Auteur(s): Mornille; Gallion.
Le jeune libraire mit du temps à comprendre le sens de ces dernières paroles. Comment savait-il ?
- … et plus de salaire
de misère. Tu auras tes appartements, ton travail sera plus… intéressant. Vendre des livres c’ est démodé, je ne vois pas pourquoi tu as pris cette voix.
- Comment tu sais que je suis libraire, interrogea Ryan d’une voix tremblotante de fureur.
- Parce que depuis quelques mois… on t’espionne.
- Vous…
- Oui. On connaît tes habitudes, ton travail, tes collègues, ton chef… Ton appartement, rajouta t-il, avec un sourire moqueur. En bref, tu auras une maison et assez d’argent pour ta nouvelle vie… qui se déroulera dans ce château.
- C’est « ton » château ? demanda le prisonnier sarcastiquement.
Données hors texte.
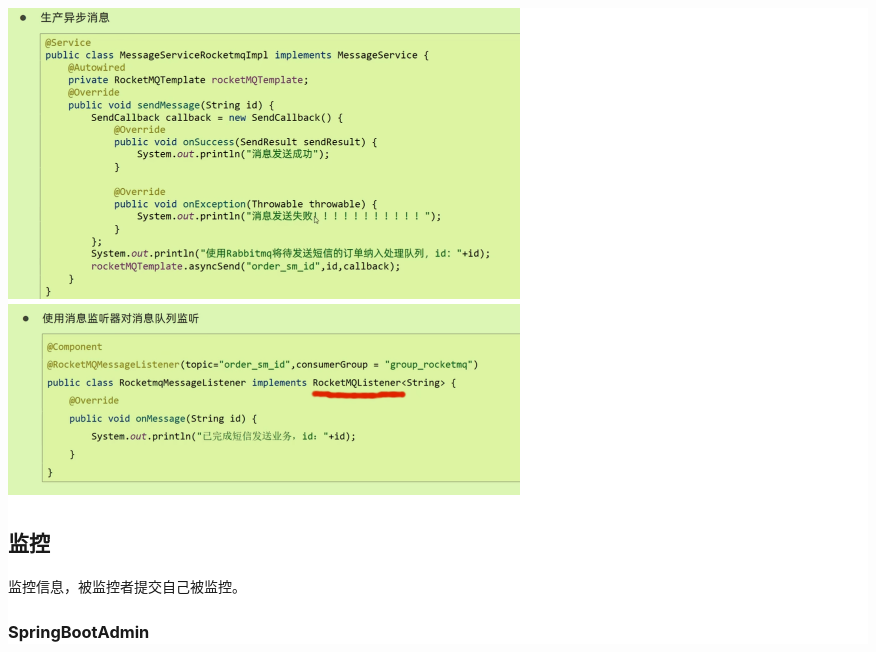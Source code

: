 <img src="../../Pic/image-20240401105105955.png" alt="image-20240401105105955" style="zoom:50%;" />

<img src="../../Pic/image-20240401105716284.png" alt="image-20240401105716284" style="zoom:50%;" />

## 监控

监控信息，被监控者提交自己被监控。

### SpringBootAdmin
Son interlocuteur éclata de rire.
- Non ! Bien sûr que non ! Ce n’est pas moi le… hum… chef suprême. Par contre, j’ai une excellente place hiérarchique… l’un des seuls d’ailleurs. Le chef choisit bien ses alliés, et je doute que tu le rencontres. Tu es trop insignifiant.
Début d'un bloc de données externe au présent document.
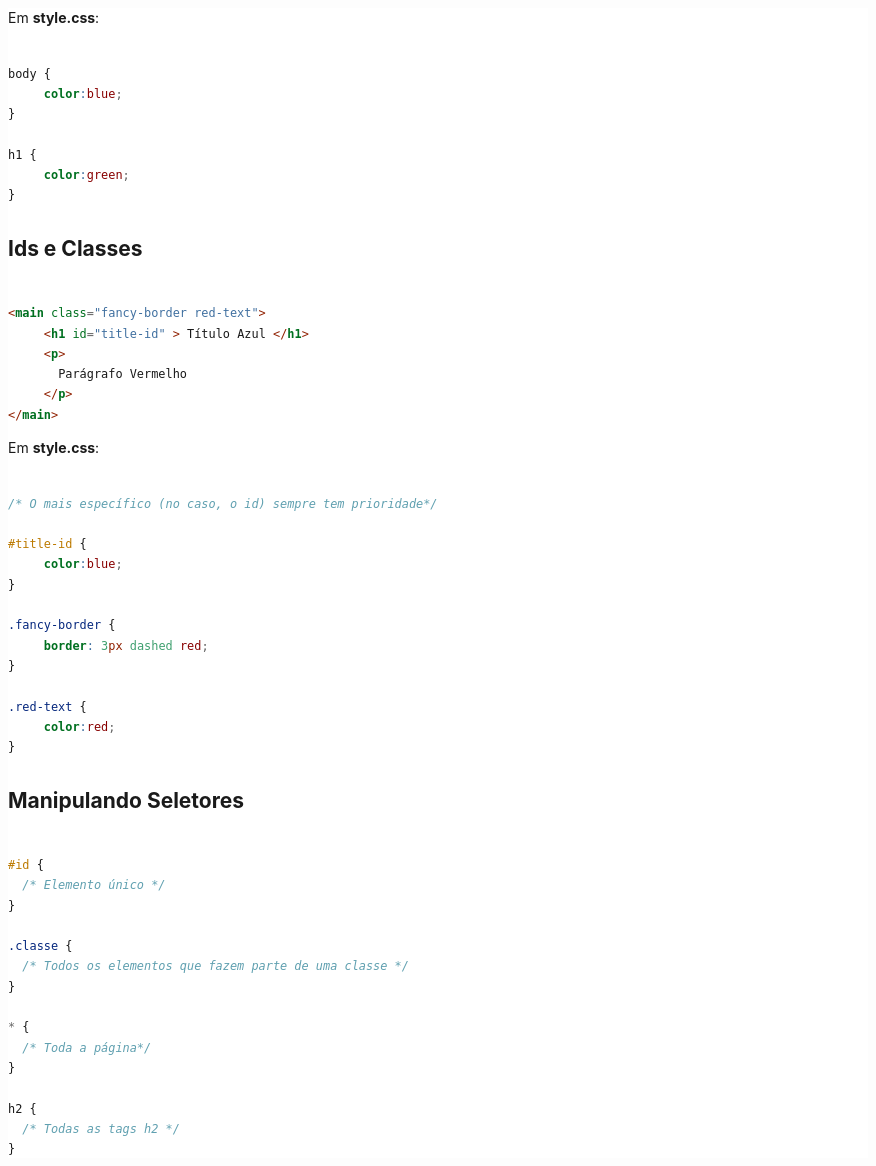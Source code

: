 Em **style.css**:

```css

body {
     color:blue;
}

h1 {
     color:green;
}

```

## Ids e Classes

```html

<main class="fancy-border red-text">
     <h1 id="title-id" > Título Azul </h1>
     <p>
       Parágrafo Vermelho
     </p>     
</main>

```

Em **style.css**:

```css

/* O mais específico (no caso, o id) sempre tem prioridade*/

#title-id {
     color:blue;
}

.fancy-border {
     border: 3px dashed red;
}

.red-text {
     color:red;
}

```

## Manipulando Seletores

```css

#id {
  /* Elemento único */
}

.classe {
  /* Todos os elementos que fazem parte de uma classe */
}

* {
  /* Toda a página*/
}

h2 {
  /* Todas as tags h2 */
}
```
- Si je suis tellement insignifiant, pourquoi tu me veux tellement dans tes « rangs » ?
- La raison, tu l’as connaîtras bien assez tôt. Bon, je vais enlever tes liens. Tu me donneras ta réponse plus tard. Maintenant, on va te conduire à tes appartements.
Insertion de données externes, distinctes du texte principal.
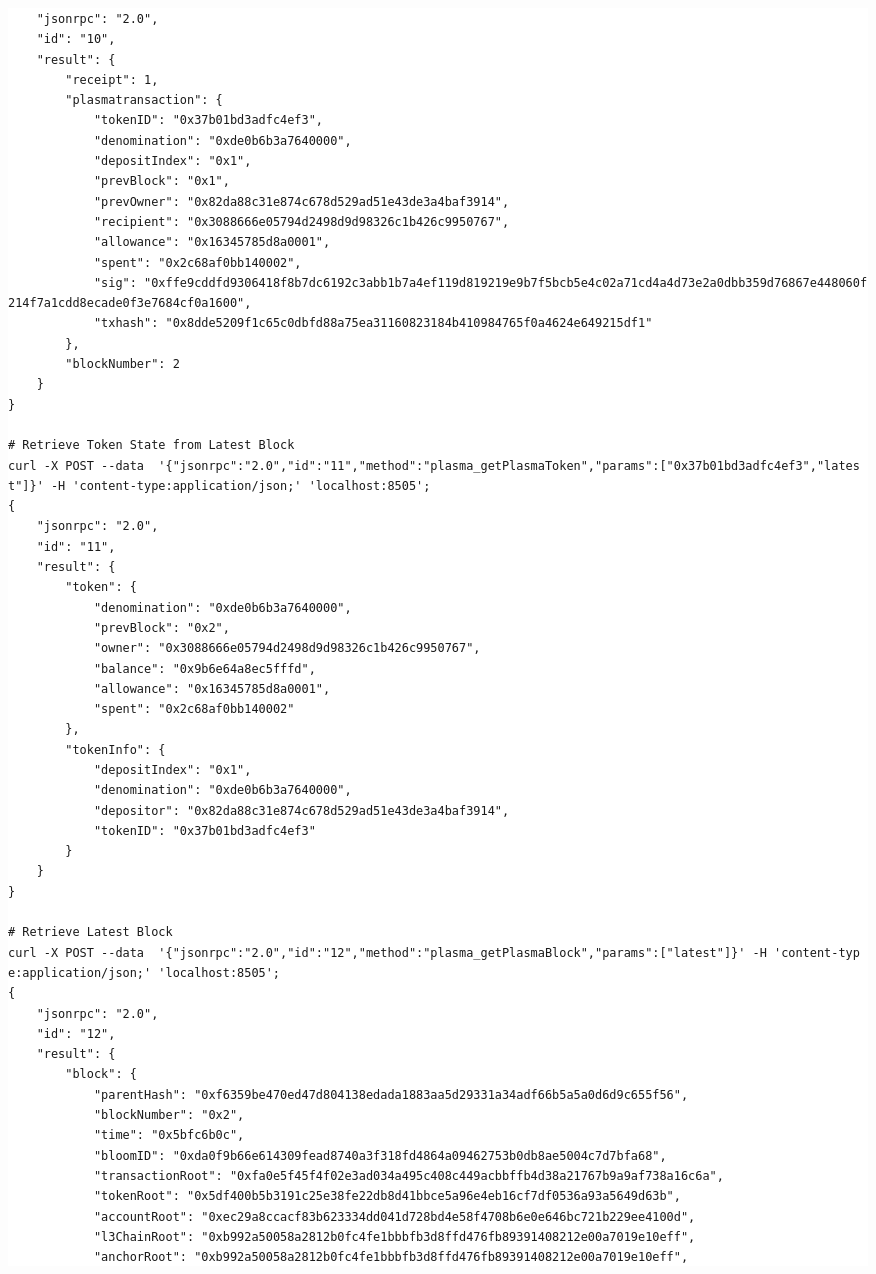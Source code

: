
 ```
    "jsonrpc": "2.0",
    "id": "10",
    "result": {
        "receipt": 1,
        "plasmatransaction": {
            "tokenID": "0x37b01bd3adfc4ef3",
            "denomination": "0xde0b6b3a7640000",
            "depositIndex": "0x1",
            "prevBlock": "0x1",
            "prevOwner": "0x82da88c31e874c678d529ad51e43de3a4baf3914",
            "recipient": "0x3088666e05794d2498d9d98326c1b426c9950767",
            "allowance": "0x16345785d8a0001",
            "spent": "0x2c68af0bb140002",
            "sig": "0xffe9cddfd9306418f8b7dc6192c3abb1b7a4ef119d819219e9b7f5bcb5e4c02a71cd4a4d73e2a0dbb359d76867e448060f214f7a1cdd8ecade0f3e7684cf0a1600",
            "txhash": "0x8dde5209f1c65c0dbfd88a75ea31160823184b410984765f0a4624e649215df1"
        },
        "blockNumber": 2
    }
}

# Retrieve Token State from Latest Block
curl -X POST --data  '{"jsonrpc":"2.0","id":"11","method":"plasma_getPlasmaToken","params":["0x37b01bd3adfc4ef3","latest"]}' -H 'content-type:application/json;' 'localhost:8505';
{
    "jsonrpc": "2.0",
    "id": "11",
    "result": {
        "token": {
            "denomination": "0xde0b6b3a7640000",
            "prevBlock": "0x2",
            "owner": "0x3088666e05794d2498d9d98326c1b426c9950767",
            "balance": "0x9b6e64a8ec5fffd",
            "allowance": "0x16345785d8a0001",
            "spent": "0x2c68af0bb140002"
        },
        "tokenInfo": {
            "depositIndex": "0x1",
            "denomination": "0xde0b6b3a7640000",
            "depositor": "0x82da88c31e874c678d529ad51e43de3a4baf3914",
            "tokenID": "0x37b01bd3adfc4ef3"
        }
    }
}

# Retrieve Latest Block
curl -X POST --data  '{"jsonrpc":"2.0","id":"12","method":"plasma_getPlasmaBlock","params":["latest"]}' -H 'content-type:application/json;' 'localhost:8505';
{
    "jsonrpc": "2.0",
    "id": "12",
    "result": {
        "block": {
            "parentHash": "0xf6359be470ed47d804138edada1883aa5d29331a34adf66b5a5a0d6d9c655f56",
            "blockNumber": "0x2",
            "time": "0x5bfc6b0c",
            "bloomID": "0xda0f9b66e614309fead8740a3f318fd4864a09462753b0db8ae5004c7d7bfa68",
            "transactionRoot": "0xfa0e5f45f4f02e3ad034a495c408c449acbbffb4d38a21767b9a9af738a16c6a",
            "tokenRoot": "0x5df400b5b3191c25e38fe22db8d41bbce5a96e4eb16cf7df0536a93a5649d63b",
            "accountRoot": "0xec29a8ccacf83b623334dd041d728bd4e58f4708b6e0e646bc721b229ee4100d",
            "l3ChainRoot": "0xb992a50058a2812b0fc4fe1bbbfb3d8ffd476fb89391408212e00a7019e10eff",
            "anchorRoot": "0xb992a50058a2812b0fc4fe1bbbfb3d8ffd476fb89391408212e00a7019e10eff",
```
Il se mit derrière son frère et délia les cordes qui l’attachaient. Quand elles tombèrent par terre, il frotta ses poignets rouges et irrités.
- Et maintenant, lève toi. Je te préviens : si tu tentes quelque chose, on te le fera regretter amèrement… compris ?
Il hocha la tête, lentement.
- Très bien. Avance ! ordonna Dray en poussant son jeune frère vers la porte.
Les murs en bois étaient couverts de portraits de diverses personnes. Sûrement des gens importants…
Mais le jeune homme ne faisait pas vraiment attention au décor. Les quelques hommes derrière lui le surveillaient du coin de l’œil. Aucun moyen de fuite possible. Des fois il entendait des chuchotements suivis de petits rires. Il ne se retournait pas… ce n’était pas la peine.
Ils marchèrent encore un moment puis, ils arrivèrent enfin devant une porte au fond, tout au fond d’un couloir. Dray ouvrit la porte.
C’était une salle vide dont seul les murs étaient occupés par des étagères. C’était ça ses appartements ? Il n’y avait même pas de lit.
Il jeta un coup d’œil interrogatif à son frère qui lui sourit. Il eut un mauvais pressentiment. Ce qui était bon pour Dramane ne le serait pas pour Ryan.
Ils se dirigèrent vers le fond de la pièce, vers une des étagères occupée par des livres. Il en retint les titres : « Conséquence de le douleur », « Mécanisme de la peur », « Causes et conséquences de l’angoisse.».
Il détacha son regard des bouquins et regarda Steve et Yann pousser l’objet vers la gauche, sous le regard autoritaire de leur maître. Une fois l’étagère mise de côté, Ryan pouvait distinctement apercevoir une petite porte haute de un mètre. Une sorte de « passage secret » ? Yann l’ouvrit.
- Qu’est ce que…
- Rentre.
- Par là ? Mais…
Il sentit quelque chose de pointu dans son dos. Mieux valait obéir. Il se baissa et passa ses jambes, puis son corps entier et posa un pied à terre… c’était une salle au mur décrépi et sale. Elle était minuscule et dépourvu de fenêtres, et il n’y avait pas de lumière. Assez sinistre… un lieu clos… il leva la tête et vit la porte se refermer. L’obscurité se fit. Oh non…
- Dray… Dramane… Dramane ! S’il te plait ! Ouvre !
Il continua à crier.
- Ouvre ! Ne me laisse pas là !
Il recula jusqu’à rencontrer un mur. Il s’écroula à terre. Son cœur commença à battre plus vite que la normale, sa respiration se fit plus rapide…
Obscurité obsédante…
Des gouttes d’eau coulaient sur son visage. Il s’allongea à terre, sous la violence de spasmes.
« Bonjour cher frère. »
Une voix si doucereuse et terriblement inquiétante.
« Tu vas te plaire ici… »
Non, jamais…
Des murs trop rapprochés… l’oxygène qui manquait.